This is part 6, "The Image of Edessa" (2) of my critique of historian Charles Freeman's, "The Turin Shroud and the Image of Edessa: A Misguided Journey," May 24, 2012 [pages 5-6]. Freeman's paper's words are bold. See previous parts 1, 2, 3, 4 and 5.
[Above (click to enlarge): The Image of Edessa (11th century), Sakli church, Goreme, Turkey: Wilson, I., "The Shroud: The 2000-Year-Old Mystery Solved," Bantam: London, 2010, plate 22b. Again note that Jesus' head appears in landscape aspect, which is obtained by doubling the Shroud of Turin four times, as Wilson points out in his book, but Freeman conceals it from his readers:
"But we still come back to a key question. Even if we accept that the Image of Edessa was a piece of cloth bearing Christ's imprint, so far that is all we have heard about it, that it bore the face of Jesus. Why should we believe it was a cloth of the fourteen-foot dimensions of the Shroud? And what evidence do we have that this Edessa cloth actually was the Shroud? In the case of the Image of Edessa's dimensions, one important indicator is to be found in one of the very first documents to provide a 'revised version' of the King Abgar story in the wake of the cloth's rediscovery. The document in question is the Acts of Thaddaeus, dating either to the sixth or early seventh century.
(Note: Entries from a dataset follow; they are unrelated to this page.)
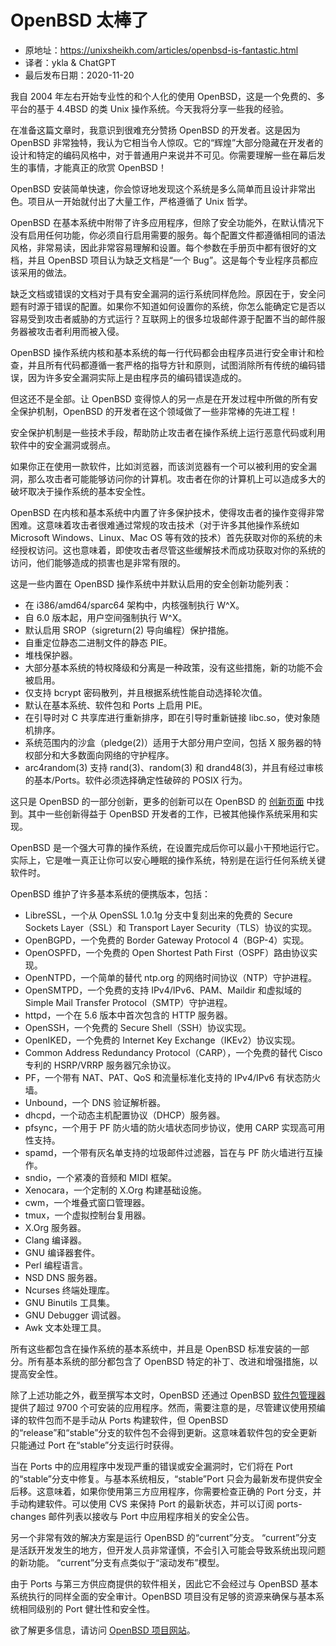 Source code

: # OpenBSD 太棒了

- 原地址：<https://unixsheikh.com/articles/openbsd-is-fantastic.html>
- 译者：ykla & ChatGPT
- 最后发布日期：2020-11-20

我自 2004 年左右开始专业性的和个人化的使用 OpenBSD，这是一个免费的、多平台的基于 4.4BSD 的类 Unix 操作系统。今天我将分享一些我的经验。

在准备这篇文章时，我意识到很难充分赞扬 OpenBSD 的开发者。这是因为 OpenBSD 非常独特，我认为它相当令人惊叹。它的“辉煌”大部分隐藏在开发者的设计和特定的编码风格中，对于普通用户来说并不可见。你需要理解一些在幕后发生的事情，才能真正的欣赏 OpenBSD！

OpenBSD 安装简单快速，你会惊讶地发现这个系统是多么简单而且设计非常出色。项目从一开始就付出了大量工作，严格遵循了 Unix 哲学。

OpenBSD 在基本系统中附带了许多应用程序，但除了安全功能外，在默认情况下没有启用任何功能，你必须自行启用需要的服务。每个配置文件都遵循相同的语法风格，非常易读，因此非常容易理解和设置。每个参数在手册页中都有很好的文档，并且 OpenBSD 项目认为缺乏文档是“一个 Bug”。这是每个专业程序员都应该采用的做法。

缺乏文档或错误的文档对于具有安全漏洞的运行系统同样危险。原因在于，安全问题有时源于错误的配置。如果你不知道如何设置你的系统，你怎么能确定它是否以容易受到攻击者威胁的方式运行？互联网上的很多垃圾邮件源于配置不当的邮件服务器被攻击者利用而被入侵。

OpenBSD 操作系统内核和基本系统的每一行代码都会由程序员进行安全审计和检查，并且所有代码都遵循一套严格的指导方针和原则，试图消除所有传统的编码错误，因为许多安全漏洞实际上是由程序员的编码错误造成的。

但这还不是全部。让 OpenBSD 变得惊人的另一点是在开发过程中所做的所有安全保护机制，OpenBSD 的开发者在这个领域做了一些非常棒的先进工程！

安全保护机制是一些技术手段，帮助防止攻击者在操作系统上运行恶意代码或利用软件中的安全漏洞或弱点。

如果你正在使用一款软件，比如浏览器，而该浏览器有一个可以被利用的安全漏洞，那么攻击者可能能够访问你的计算机。攻击者在你的计算机上可以造成多大的破坏取决于操作系统的基本安全性。

OpenBSD 在内核和基本系统中内置了许多保护技术，使得攻击者的操作变得非常困难。这意味着攻击者很难通过常规的攻击技术（对于许多其他操作系统如 Microsoft Windows、Linux、Mac OS 等有效的技术）首先获取对你的系统的未经授权访问。这也意味着，即使攻击者尽管这些缓解技术而成功获取对你的系统的访问，他们能够造成的损害也是非常有限的。

这是一些内置在 OpenBSD 操作系统中并默认启用的安全创新功能列表：

- 在 i386/amd64/sparc64 架构中，内核强制执行 W^X。
- 自 6.0 版本起，用户空间强制执行 W^X。
- 默认启用 SROP（sigreturn(2) 导向编程）保护措施。
- 自重定位静态二进制文件的静态 PIE。
- 堆栈保护器。
- 大部分基本系统的特权降级和分离是一种政策，没有这些措施，新的功能不会被启用。
- 仅支持 bcrypt 密码散列，并且根据系统性能自动选择轮次值。
- 默认在基本系统、软件包和 Ports 上启用 PIE。
- 在引导时对 C 共享库进行重新排序，即在引导时重新链接 libc.so，使对象随机排序。
- 系统范围内的沙盒（pledge(2)）适用于大部分用户空间，包括 X 服务器的特权部分和大多数面向网络的守护程序。
- arc4random(3) 支持 rand(3)、random(3) 和 drand48(3)，并且有经过审核的基本/Ports。软件必须选择确定性破碎的 POSIX 行为。

这只是 OpenBSD 的一部分创新，更多的创新可以在 OpenBSD 的 [创新页面](https://www.openbsd.org/innovations.html) 中找到。其中一些创新得益于 OpenBSD 开发者的工作，已被其他操作系统采用和实现。

OpenBSD 是一个强大可靠的操作系统，在设置完成后你可以最小干预地运行它。实际上，它是唯一真正让你可以安心睡眠的操作系统，特别是在运行任何系统关键软件时。

OpenBSD 维护了许多基本系统的便携版本，包括：

- LibreSSL，一个从 OpenSSL 1.0.1g 分支中复刻出来的免费的 Secure Sockets Layer（SSL）和 Transport Layer Security（TLS）协议的实现。
- OpenBGPD，一个免费的 Border Gateway Protocol 4（BGP-4）实现。
- OpenOSPFD，一个免费的 Open Shortest Path First（OSPF）路由协议实现。
- OpenNTPD，一个简单的替代 ntp.org 的网络时间协议（NTP）守护进程。
- OpenSMTPD，一个免费的支持 IPv4/IPv6、PAM、Maildir 和虚拟域的 Simple Mail Transfer Protocol（SMTP）守护进程。
- httpd，一个在 5.6 版本中首次包含的 HTTP 服务器。
- OpenSSH，一个免费的 Secure Shell（SSH）协议实现。
- OpenIKED，一个免费的 Internet Key Exchange（IKEv2）协议实现。
- Common Address Redundancy Protocol（CARP），一个免费的替代 Cisco 专利的 HSRP/VRRP 服务器冗余协议。
- PF，一个带有 NAT、PAT、QoS 和流量标准化支持的 IPv4/IPv6 有状态防火墙。
- Unbound，一个 DNS 验证解析器。
- dhcpd，一个动态主机配置协议（DHCP）服务器。
- pfsync，一个用于 PF 防火墙的防火墙状态同步协议，使用 CARP 实现高可用性支持。
- spamd，一个带有灰名单支持的垃圾邮件过滤器，旨在与 PF 防火墙进行互操作。
- sndio，一个紧凑的音频和 MIDI 框架。
- Xenocara，一个定制的 X.Org 构建基础设施。
- cwm，一个堆叠式窗口管理器。
- tmux，一个虚拟控制台复用器。
- X.Org 服务器。
- Clang 编译器。
- GNU 编译器套件。
- Perl 编程语言。
- NSD DNS 服务器。
- Ncurses 终端处理库。
- GNU Binutils 工具集。
- GNU Debugger 调试器。
- Awk 文本处理工具。

所有这些都包含在操作系统的基本系统中，并且是 OpenBSD 标准安装的一部分。所有基本系统的部分都包含了 OpenBSD 特定的补丁、改进和增强措施，以提高安全性。

除了上述功能之外，截至撰写本文时，OpenBSD 还通过 OpenBSD [软件包管理器](https://www.openbsd.org/faq/faq15.html) 提供了超过 9700 个可安装的应用程序。然而，需要注意的是，尽管建议使用预编译的软件包而不是手动从 Ports 构建软件，但 OpenBSD 的“release”和“stable”分支的软件包不会得到更新。这意味着软件包的安全更新只能通过 Port 在“stable”分支运行时获得。

当在 Ports 中的应用程序中发现严重的错误或安全漏洞时，它们将在 Port 的“stable”分支中修复。与基本系统相反，“stable”Port 只会为最新发布提供安全后移。这意味着，如果你使用第三方应用程序，你需要检查正确的 Port 分支，并手动构建软件。可以使用 CVS 来保持 Port 的最新状态，并可以订阅 ports-changes 邮件列表以接收与 Port 中应用程序相关的安全公告。

另一个非常有效的解决方案是运行 OpenBSD 的“current”分支。 “current”分支是活跃开发发生的地方，但开发人员非常谨慎，不会引入可能会导致系统出现问题的新功能。 “current”分支有点类似于“滚动发布”模型。

由于 Ports 与第三方供应商提供的软件相关，因此它不会经过与 OpenBSD 基本系统执行的同样全面的安全审计。OpenBSD 项目没有足够的资源来确保与基本系统相同级别的 Port 健壮性和安全性。

欲了解更多信息，请访问 [OpenBSD 项目网站](https://www.openbsd.org/)。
Although its initially off-putting aspect is that it 'explains' the creation of the Image as by Jesus washing himself, it intriguingly goes on to describe the cloth on which the Image was imprinted as tetradiplon `doubled in four'. It is a very unusual word, in all Byzantine literature pertaining only to the Image of Edessa, and therefore seeming to indicate some unusual way in which the Edessa cloth was folded. So what happens if we try doubling the Shroud in four? If we take a full-length photographic print of the Shroud, double it, then double it twice again, we find the Shroud in eight (or two times four) segments, an arrangement seeming to correspond to what is intended by the sixth-century description ... And the quite startling finding from folding the Shroud in this way is that its face appears disembodied on a landscape-aspect cloth exactly corresponding to the later 'direct' artists' copies of the Image of Edessa." (Wilson, 2010, p.140)]
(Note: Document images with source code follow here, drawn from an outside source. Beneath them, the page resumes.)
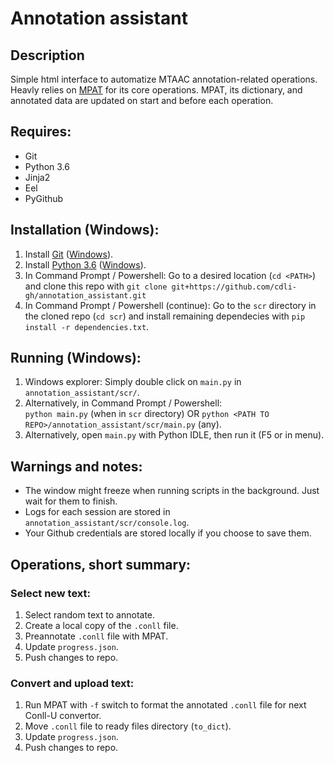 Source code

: # Annotation assistant

## Description

Simple html interface to automatize MTAAC annotation-related operations. Heavly relies on [MPAT](https://github.com/cdli-gh/morphology-pre-annotation-tool) for its core operations.
MPAT, its dictionary, and annotated data are updated on start and before each operation.

## Requires:
- Git
- Python 3.6
- Jinja2
- Eel
- PyGithub

## Installation (Windows):
1. Install [Git](https://www.atlassian.com/git/tutorials/install-git) ([Windows](https://github.com/git-for-windows/git/releases/download/v2.17.0.windows.1/Git-2.17.0-64-bit.exe)).
2. Install [Python 3.6](https://www.python.org/downloads/release/python-365/) ([Windows](https://www.python.org/ftp/python/3.6.5/python-3.6.5-amd64.exe)).
3. In Command Prompt / Powershell: Go to a desired location (`cd <PATH>`) and clone this repo with `git clone git+https://github.com/cdli-gh/annotation_assistant.git`
4. In Command Prompt / Powershell (continue): Go to the `scr` directory in the cloned repo (`cd scr`) and install remaining dependecies with `pip install -r dependencies.txt`.

## Running (Windows):
1. Windows explorer: Simply double click on `main.py` in `annotation_assistant/scr/`.
2. Alternatively, in Command Prompt / Powershell:\
`python main.py` (when in `scr` directory) OR `python <PATH TO REPO>/annotation_assistant/scr/main.py` (any).
3. Alternatively, open `main.py` with Python IDLE, then run it (F5 or in menu).

## Warnings and notes:
- The window might freeze when running scripts in the background. Just wait for them to finish.
- Logs for each session are stored in `annotation_assistant/scr/console.log`.
- Your Github credentials are stored locally if you choose to save them.

## Operations, short summary:

### Select new text:
1. Select random text to annotate.
2. Create a local copy of the `.conll` file.
3. Preannotate `.conll` file with MPAT.
4. Update `progress.json`.
5. Push changes to repo.

### Convert and upload text:
1. Run MPAT with `-f` switch to format the annotated `.conll` file for next Conll-U convertor.
2. Move `.conll` file to ready files directory (`to_dict`).
3. Update `progress.json`.
4. Push changes to repo.
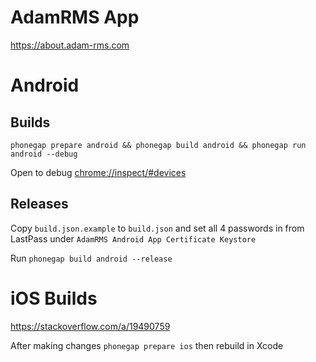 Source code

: # AdamRMS App

https://about.adam-rms.com

# Android

## Builds

`phonegap prepare android && phonegap build android && phonegap run android --debug`

Open to debug [chrome://inspect/#devices](chrome://inspect/#devices)

## Releases 

Copy `build.json.example` to `build.json` and set all 4 passwords in from LastPass under `AdamRMS Android App Certificate Keystore`

Run `phonegap build android --release`

# iOS Builds

https://stackoverflow.com/a/19490759 

After making changes `phonegap prepare ios` then rebuild in Xcode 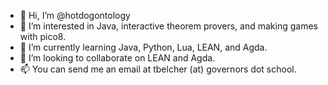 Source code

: - 👋 Hi, I’m @hotdogontology
- 👀 I’m interested in Java, interactive theorem provers, and making games with pico8.
- 🌱 I’m currently learning Java, Python, Lua, LEAN, and Agda.
- 💞️ I’m looking to collaborate on LEAN and Agda.
- 📫 You can send me an email at tbelcher (at) governors dot school.

<!---
teachbarefoot/teachbarefoot is a ✨ special ✨ repository because its `README.md` (this file) appears on your GitHub profile.
You can click the Preview link to take a look at your changes.
--->
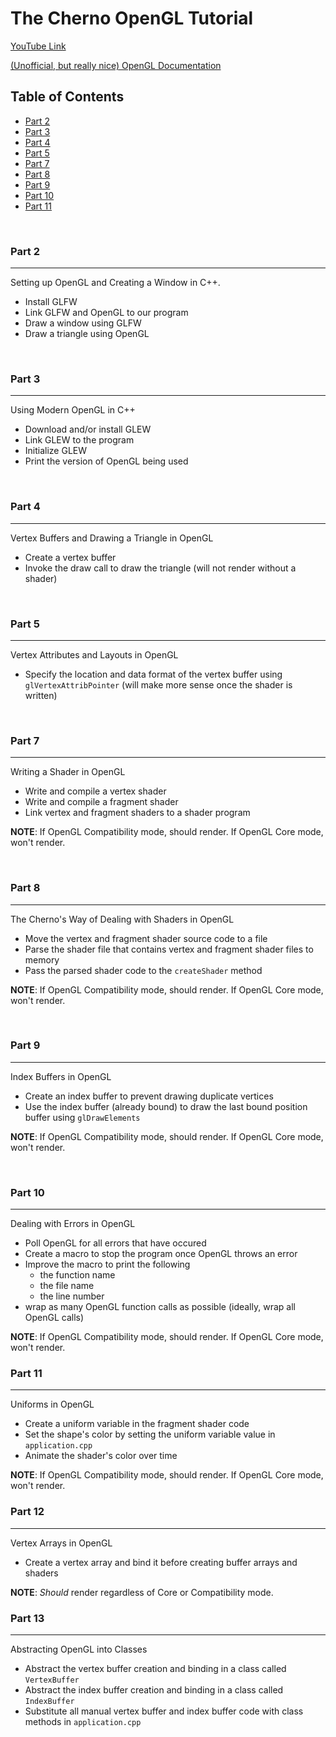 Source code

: # The Cherno OpenGL Tutorial

[YouTube Link](https://www.youtube.com/playlist?list=PLlrATfBNZ98foTJPJ_Ev03o2oq3-GGOS2)

[(Unofficial, but really nice) OpenGL Documentation](https://docs.gl)

## Table of Contents
- [Part 2](#part-2)
- [Part 3](#part-3)
- [Part 4](#part-4)
- [Part 5](#part-5)
- [Part 7](#part-7)
- [Part 8](#part-8)
- [Part 9](#part-9)
- [Part 10](#part-10)
- [Part 11](#part-11)

<br>

### Part 2
----------
Setting up OpenGL and Creating a Window in C++.

+ Install GLFW
+ Link GLFW and OpenGL to our program
+ Draw a window using GLFW
+ Draw a triangle using OpenGL

<br>

### Part 3
----------
Using Modern OpenGL in C++

+ Download and/or install GLEW
+ Link GLEW to the program
+ Initialize GLEW
+ Print the version of OpenGL being used

<br>

### Part 4
----------
Vertex Buffers and Drawing a Triangle in OpenGL

+ Create a vertex buffer
+ Invoke the draw call to draw the triangle (will not render without a shader)

<br>

### Part 5
----------
Vertex Attributes and Layouts in OpenGL

+ Specify the location and data format of the vertex buffer using `glVertexAttribPointer` (will make more sense once the shader is written)

<br>

### Part 7
----------
Writing a Shader in OpenGL

+ Write and compile a vertex shader
+ Write and compile a fragment shader
+ Link vertex and fragment shaders to a shader program

**NOTE**: If OpenGL Compatibility mode, should render. If OpenGL Core mode, won't render.

<br>

### Part 8
----------
The Cherno's Way of Dealing with Shaders in OpenGL

+ Move the vertex and fragment shader source code to a file
+ Parse the shader file that contains vertex and fragment shader files to memory
+ Pass the parsed shader code to the `createShader` method

**NOTE**: If OpenGL Compatibility mode, should render. If OpenGL Core mode, won't render.

<br>

### Part 9
----------
Index Buffers in OpenGL

+ Create an index buffer to prevent drawing duplicate vertices
+ Use the index buffer (already bound) to draw the last bound position buffer using `glDrawElements`

**NOTE**: If OpenGL Compatibility mode, should render. If OpenGL Core mode, won't render.

<br>

### Part 10
-----------
Dealing with Errors in OpenGL

+ Poll OpenGL for all errors that have occured
+ Create a macro to stop the program once OpenGL throws an error
+ Improve the macro to print the following
  - the function name
  - the file name
  - the line number
+ wrap as many OpenGL function calls as possible (ideally, wrap all OpenGL calls)

**NOTE**: If OpenGL Compatibility mode, should render. If OpenGL Core mode, won't render.

### Part 11
-----------
Uniforms in OpenGL

+ Create a uniform variable in the fragment shader code
+ Set the shape's color by setting the uniform variable value in `application.cpp`
+ Animate the shader's color over time

**NOTE**: If OpenGL Compatibility mode, should render. If OpenGL Core mode, won't render.

### Part 12
-----------
Vertex Arrays in OpenGL

+ Create a vertex array and bind it before creating buffer arrays and shaders

**NOTE**: _Should_ render regardless of Core or Compatibility mode.

### Part 13
-----------
Abstracting OpenGL into Classes

+ Abstract the vertex buffer creation and binding in a class called `VertexBuffer`
+ Abstract the index buffer creation and binding in a class called `IndexBuffer`
+ Substitute all manual vertex buffer and index buffer code with class methods in `application.cpp`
[Above (enlarge): How the Shroud "doubled in four" (Greek tetradiplon) results in Jesus' face in landscape aspect, exactly as it is in depictions of the Image of Edessa, like that in the Sakli church above: Dan Porter, "The Definitive Shroud of Turin FAQ: Tetradiplon" (2009) [No longer online. See my 15Sep12]. Wilson has a similar set of diagrams in his book on the opposite page 141, to illustrate his point above, but it is only in black and white. But again Freeman conceals this crucial information from his readers. And perhaps even from himself?]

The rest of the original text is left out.